§ Exercise description:
The result must match the data exactly, line for line.

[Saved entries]
* * * * * * *

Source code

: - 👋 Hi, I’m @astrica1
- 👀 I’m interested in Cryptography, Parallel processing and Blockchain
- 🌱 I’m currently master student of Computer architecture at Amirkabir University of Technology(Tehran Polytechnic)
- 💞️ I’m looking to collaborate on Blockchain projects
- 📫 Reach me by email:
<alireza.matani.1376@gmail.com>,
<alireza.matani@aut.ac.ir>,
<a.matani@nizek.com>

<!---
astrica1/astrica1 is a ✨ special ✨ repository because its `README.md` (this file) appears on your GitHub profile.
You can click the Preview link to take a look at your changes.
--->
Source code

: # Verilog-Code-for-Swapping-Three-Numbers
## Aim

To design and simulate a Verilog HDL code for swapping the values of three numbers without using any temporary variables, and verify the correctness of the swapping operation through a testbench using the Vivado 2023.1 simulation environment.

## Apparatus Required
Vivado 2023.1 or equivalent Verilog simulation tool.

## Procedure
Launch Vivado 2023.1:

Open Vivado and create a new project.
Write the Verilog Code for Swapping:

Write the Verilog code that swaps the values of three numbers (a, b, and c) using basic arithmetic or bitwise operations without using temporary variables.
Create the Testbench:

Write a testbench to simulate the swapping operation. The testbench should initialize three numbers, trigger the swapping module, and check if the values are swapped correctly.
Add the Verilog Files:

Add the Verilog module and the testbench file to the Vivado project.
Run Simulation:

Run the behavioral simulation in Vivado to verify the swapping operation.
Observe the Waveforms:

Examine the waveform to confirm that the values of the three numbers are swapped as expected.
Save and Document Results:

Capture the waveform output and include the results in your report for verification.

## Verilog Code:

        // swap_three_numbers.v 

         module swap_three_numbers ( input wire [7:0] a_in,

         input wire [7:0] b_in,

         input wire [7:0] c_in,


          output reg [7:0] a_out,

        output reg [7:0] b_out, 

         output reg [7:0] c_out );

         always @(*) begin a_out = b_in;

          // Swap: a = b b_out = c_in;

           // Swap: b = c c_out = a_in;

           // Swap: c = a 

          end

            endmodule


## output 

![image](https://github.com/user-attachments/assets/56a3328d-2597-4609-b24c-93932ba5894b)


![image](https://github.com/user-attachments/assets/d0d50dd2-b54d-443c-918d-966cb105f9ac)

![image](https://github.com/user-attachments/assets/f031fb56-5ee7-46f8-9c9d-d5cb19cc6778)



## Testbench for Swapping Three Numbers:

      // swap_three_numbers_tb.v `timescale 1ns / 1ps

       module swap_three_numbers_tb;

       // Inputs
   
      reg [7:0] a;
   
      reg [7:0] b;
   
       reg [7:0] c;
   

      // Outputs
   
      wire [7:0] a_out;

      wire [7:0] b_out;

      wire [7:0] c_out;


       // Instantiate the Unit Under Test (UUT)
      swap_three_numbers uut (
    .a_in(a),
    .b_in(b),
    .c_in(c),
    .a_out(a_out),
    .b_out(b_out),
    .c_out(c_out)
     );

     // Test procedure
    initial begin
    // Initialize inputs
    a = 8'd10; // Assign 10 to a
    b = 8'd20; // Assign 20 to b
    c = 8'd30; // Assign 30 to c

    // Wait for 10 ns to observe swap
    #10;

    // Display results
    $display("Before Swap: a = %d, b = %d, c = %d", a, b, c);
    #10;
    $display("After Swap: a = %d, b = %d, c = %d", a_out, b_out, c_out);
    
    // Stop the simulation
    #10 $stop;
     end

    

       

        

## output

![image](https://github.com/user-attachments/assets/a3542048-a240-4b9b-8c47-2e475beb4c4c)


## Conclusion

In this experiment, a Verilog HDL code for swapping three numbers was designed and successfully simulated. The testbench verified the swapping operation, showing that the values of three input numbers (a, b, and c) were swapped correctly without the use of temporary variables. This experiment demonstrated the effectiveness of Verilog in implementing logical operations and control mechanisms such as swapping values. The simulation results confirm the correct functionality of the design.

* * * * * * *

§ Problem solution:
Source code

: - 👋 Hi, I’m @astrica1
- 👀 I’m interested in Cryptography, Parallel processing and Blockchain
- 🌱 I’m currently master student of Computer architecture at Amirkabir University of Technology(Tehran Polytechnic)
- 💞️ I’m looking to collaborate on Blockchain projects
- 📫 Reach me by email:
<alireza.matani.1376@gmail.com>,
<alireza.matani@aut.ac.ir>,
<a.matani@nizek.com>

<!---
astrica1/astrica1 is a ✨ special ✨ repository because its `README.md` (this file) appears on your GitHub profile.
You can click the Preview link to take a look at your changes.
--->
Source code

: # Verilog-Code-for-Swapping-Three-Numbers
## Aim

To design and simulate a Verilog HDL code for swapping the values of three numbers without using any temporary variables, and verify the correctness of the swapping operation through a testbench using the Vivado 2023.1 simulation environment.

## Apparatus Required
Vivado 2023.1 or equivalent Verilog simulation tool.

## Procedure
Launch Vivado 2023.1:

Open Vivado and create a new project.
Write the Verilog Code for Swapping:

Write the Verilog code that swaps the values of three numbers (a, b, and c) using basic arithmetic or bitwise operations without using temporary variables.
Create the Testbench:

Write a testbench to simulate the swapping operation. The testbench should initialize three numbers, trigger the swapping module, and check if the values are swapped correctly.
Add the Verilog Files:

Add the Verilog module and the testbench file to the Vivado project.
Run Simulation:

Run the behavioral simulation in Vivado to verify the swapping operation.
Observe the Waveforms:

Examine the waveform to confirm that the values of the three numbers are swapped as expected.
Save and Document Results:

Capture the waveform output and include the results in your report for verification.

## Verilog Code:

        // swap_three_numbers.v 

         module swap_three_numbers ( input wire [7:0] a_in,

         input wire [7:0] b_in,

         input wire [7:0] c_in,


          output reg [7:0] a_out,

        output reg [7:0] b_out, 

         output reg [7:0] c_out );

         always @(*) begin a_out = b_in;

          // Swap: a = b b_out = c_in;

           // Swap: b = c c_out = a_in;

           // Swap: c = a 

          end

            endmodule


## output 

![image](https://github.com/user-attachments/assets/56a3328d-2597-4609-b24c-93932ba5894b)


![image](https://github.com/user-attachments/assets/d0d50dd2-b54d-443c-918d-966cb105f9ac)

![image](https://github.com/user-attachments/assets/f031fb56-5ee7-46f8-9c9d-d5cb19cc6778)



## Testbench for Swapping Three Numbers:

      // swap_three_numbers_tb.v `timescale 1ns / 1ps

       module swap_three_numbers_tb;

       // Inputs
   
      reg [7:0] a;
   
      reg [7:0] b;
   
       reg [7:0] c;
   

      // Outputs
   
      wire [7:0] a_out;

      wire [7:0] b_out;

      wire [7:0] c_out;


       // Instantiate the Unit Under Test (UUT)
      swap_three_numbers uut (
    .a_in(a),
    .b_in(b),
    .c_in(c),
    .a_out(a_out),
    .b_out(b_out),
    .c_out(c_out)
     );

     // Test procedure
    initial begin
    // Initialize inputs
    a = 8'd10; // Assign 10 to a
    b = 8'd20; // Assign 20 to b
    c = 8'd30; // Assign 30 to c

    // Wait for 10 ns to observe swap
    #10;

    // Display results
    $display("Before Swap: a = %d, b = %d, c = %d", a, b, c);
    #10;
    $display("After Swap: a = %d, b = %d, c = %d", a_out, b_out, c_out);
    
    // Stop the simulation
    #10 $stop;
     end

    

       

        

## output

![image](https://github.com/user-attachments/assets/a3542048-a240-4b9b-8c47-2e475beb4c4c)


## Conclusion

In this experiment, a Verilog HDL code for swapping three numbers was designed and successfully simulated. The testbench verified the swapping operation, showing that the values of three input numbers (a, b, and c) were swapped correctly without the use of temporary variables. This experiment demonstrated the effectiveness of Verilog in implementing logical operations and control mechanisms such as swapping values. The simulation results confirm the correct functionality of the design.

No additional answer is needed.